YOUR GOAL:
Using the data below, determine the number of lines that include the string "remain". Write only that number.

##### INPUT #####

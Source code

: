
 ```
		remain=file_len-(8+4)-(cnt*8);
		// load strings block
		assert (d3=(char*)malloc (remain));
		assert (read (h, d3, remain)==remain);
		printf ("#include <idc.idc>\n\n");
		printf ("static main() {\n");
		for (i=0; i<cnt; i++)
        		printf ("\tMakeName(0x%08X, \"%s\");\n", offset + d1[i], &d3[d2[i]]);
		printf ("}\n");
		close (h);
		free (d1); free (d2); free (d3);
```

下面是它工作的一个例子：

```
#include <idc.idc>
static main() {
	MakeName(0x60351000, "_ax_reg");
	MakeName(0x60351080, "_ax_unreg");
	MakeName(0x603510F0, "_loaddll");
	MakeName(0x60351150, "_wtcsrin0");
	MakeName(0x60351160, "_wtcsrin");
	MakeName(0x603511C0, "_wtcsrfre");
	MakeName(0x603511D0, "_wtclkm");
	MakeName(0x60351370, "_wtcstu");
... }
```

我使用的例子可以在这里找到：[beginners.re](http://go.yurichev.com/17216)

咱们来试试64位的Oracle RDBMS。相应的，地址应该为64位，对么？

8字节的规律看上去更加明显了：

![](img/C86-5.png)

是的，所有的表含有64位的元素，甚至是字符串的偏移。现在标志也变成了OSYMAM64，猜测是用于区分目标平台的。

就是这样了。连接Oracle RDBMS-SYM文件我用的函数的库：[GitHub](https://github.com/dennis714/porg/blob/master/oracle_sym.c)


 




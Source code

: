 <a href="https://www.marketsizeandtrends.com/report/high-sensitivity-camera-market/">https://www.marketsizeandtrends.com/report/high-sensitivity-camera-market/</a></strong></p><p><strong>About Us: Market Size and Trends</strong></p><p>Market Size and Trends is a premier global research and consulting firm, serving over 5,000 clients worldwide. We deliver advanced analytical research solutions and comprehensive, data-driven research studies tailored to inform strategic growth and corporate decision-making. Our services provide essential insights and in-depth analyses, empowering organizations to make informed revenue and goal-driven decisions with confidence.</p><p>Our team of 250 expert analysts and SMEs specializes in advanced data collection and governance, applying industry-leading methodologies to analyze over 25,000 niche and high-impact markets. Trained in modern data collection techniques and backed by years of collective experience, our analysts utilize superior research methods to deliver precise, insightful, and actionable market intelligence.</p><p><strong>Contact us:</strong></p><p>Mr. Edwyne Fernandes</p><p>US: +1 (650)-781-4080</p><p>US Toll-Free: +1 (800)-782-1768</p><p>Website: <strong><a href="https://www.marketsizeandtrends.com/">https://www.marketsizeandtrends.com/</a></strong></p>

#####

ANSWER BELOW:
3